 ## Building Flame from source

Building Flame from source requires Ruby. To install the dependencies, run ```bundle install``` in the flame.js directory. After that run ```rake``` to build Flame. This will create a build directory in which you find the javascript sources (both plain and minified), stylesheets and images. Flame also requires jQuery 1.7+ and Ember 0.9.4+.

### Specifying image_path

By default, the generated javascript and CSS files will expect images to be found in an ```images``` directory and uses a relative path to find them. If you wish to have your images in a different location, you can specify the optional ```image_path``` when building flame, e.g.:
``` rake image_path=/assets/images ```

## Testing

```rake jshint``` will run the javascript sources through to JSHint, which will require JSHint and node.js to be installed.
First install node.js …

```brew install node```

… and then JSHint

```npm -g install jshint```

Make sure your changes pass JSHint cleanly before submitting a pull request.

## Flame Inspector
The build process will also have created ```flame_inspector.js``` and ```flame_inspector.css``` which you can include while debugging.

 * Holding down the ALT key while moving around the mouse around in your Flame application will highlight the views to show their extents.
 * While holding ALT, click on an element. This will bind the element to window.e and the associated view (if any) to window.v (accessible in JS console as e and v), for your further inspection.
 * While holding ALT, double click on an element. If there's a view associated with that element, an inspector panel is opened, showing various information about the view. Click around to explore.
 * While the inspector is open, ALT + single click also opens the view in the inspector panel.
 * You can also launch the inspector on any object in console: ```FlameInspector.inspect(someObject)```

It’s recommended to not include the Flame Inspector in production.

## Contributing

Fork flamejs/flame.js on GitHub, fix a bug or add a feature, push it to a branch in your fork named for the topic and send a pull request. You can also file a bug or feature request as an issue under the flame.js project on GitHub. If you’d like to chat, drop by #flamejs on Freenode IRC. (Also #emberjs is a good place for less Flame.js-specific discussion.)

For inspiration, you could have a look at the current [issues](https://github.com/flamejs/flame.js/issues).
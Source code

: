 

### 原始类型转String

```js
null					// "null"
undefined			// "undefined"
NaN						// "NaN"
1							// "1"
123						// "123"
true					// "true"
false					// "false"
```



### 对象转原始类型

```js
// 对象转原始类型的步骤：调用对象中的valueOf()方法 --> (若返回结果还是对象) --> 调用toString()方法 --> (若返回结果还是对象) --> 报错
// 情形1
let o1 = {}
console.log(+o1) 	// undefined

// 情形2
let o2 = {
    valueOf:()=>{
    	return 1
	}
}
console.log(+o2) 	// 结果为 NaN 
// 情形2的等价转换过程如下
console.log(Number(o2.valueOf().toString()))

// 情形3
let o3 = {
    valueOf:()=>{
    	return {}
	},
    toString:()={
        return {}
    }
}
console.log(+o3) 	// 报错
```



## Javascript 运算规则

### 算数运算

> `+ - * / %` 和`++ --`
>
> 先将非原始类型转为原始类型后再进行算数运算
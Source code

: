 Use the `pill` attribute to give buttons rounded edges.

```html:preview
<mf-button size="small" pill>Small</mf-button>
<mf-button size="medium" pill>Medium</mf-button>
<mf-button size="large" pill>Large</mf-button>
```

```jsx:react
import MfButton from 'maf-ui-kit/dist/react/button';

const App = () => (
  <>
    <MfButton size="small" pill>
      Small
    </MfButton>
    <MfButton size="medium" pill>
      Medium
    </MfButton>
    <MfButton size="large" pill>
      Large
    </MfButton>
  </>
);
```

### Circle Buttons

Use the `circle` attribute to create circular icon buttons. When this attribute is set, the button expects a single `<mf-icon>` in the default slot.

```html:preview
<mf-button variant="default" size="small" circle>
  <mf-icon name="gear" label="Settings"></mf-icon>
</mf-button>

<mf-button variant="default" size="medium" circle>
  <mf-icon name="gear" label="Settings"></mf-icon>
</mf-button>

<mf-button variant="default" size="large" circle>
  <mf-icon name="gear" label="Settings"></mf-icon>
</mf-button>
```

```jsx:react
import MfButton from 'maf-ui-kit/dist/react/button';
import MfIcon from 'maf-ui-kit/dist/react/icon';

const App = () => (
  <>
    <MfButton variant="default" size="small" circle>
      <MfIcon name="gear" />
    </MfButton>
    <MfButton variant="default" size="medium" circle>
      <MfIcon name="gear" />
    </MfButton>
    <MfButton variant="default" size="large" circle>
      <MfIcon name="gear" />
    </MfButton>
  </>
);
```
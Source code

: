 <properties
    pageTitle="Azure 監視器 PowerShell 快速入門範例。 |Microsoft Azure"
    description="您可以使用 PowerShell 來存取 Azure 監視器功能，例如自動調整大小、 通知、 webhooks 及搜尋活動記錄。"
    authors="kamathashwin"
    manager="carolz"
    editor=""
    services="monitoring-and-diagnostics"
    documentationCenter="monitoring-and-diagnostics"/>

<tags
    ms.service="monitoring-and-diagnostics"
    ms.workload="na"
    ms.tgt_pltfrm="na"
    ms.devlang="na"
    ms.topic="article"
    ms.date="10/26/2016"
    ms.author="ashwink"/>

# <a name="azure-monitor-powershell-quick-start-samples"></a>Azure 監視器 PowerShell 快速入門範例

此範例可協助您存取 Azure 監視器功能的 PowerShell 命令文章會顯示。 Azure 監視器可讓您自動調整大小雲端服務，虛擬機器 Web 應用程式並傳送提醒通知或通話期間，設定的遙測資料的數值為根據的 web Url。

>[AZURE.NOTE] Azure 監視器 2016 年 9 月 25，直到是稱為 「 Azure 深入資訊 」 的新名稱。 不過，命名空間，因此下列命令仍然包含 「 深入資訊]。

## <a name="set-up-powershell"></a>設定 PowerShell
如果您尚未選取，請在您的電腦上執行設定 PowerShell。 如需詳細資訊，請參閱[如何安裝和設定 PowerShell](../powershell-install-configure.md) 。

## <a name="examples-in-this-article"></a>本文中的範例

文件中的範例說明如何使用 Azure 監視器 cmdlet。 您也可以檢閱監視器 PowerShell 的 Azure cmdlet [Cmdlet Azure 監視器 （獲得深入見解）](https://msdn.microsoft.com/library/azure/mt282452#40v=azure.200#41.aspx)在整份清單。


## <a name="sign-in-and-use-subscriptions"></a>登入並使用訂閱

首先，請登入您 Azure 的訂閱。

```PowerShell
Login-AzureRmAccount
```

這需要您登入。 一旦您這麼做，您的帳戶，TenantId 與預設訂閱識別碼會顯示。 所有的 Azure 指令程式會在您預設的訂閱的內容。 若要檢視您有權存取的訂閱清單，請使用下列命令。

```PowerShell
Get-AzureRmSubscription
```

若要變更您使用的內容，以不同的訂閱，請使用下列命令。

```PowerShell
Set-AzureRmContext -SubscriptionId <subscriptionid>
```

----

What is required – Of the lines above, retype only those from the line containing "### Specifying image_path" through the line containing "The build process", including both, exactly.

Answer to this task –
### Specifying image_path

By default, the generated javascript and CSS files will expect images to be found in an ```images``` directory and uses a relative path to find them. If you wish to have your images in a different location, you can specify the optional ```image_path``` when building flame, e.g.:
``` rake image_path=/assets/images ```

## Testing

```rake jshint``` will run the javascript sources through to JSHint, which will require JSHint and node.js to be installed.
First install node.js …

```brew install node```

… and then JSHint

```npm -g install jshint```

Make sure your changes pass JSHint cleanly before submitting a pull request.

## Flame Inspector
The build process will also have created ```flame_inspector.js``` and ```flame_inspector.css``` which you can include while debugging.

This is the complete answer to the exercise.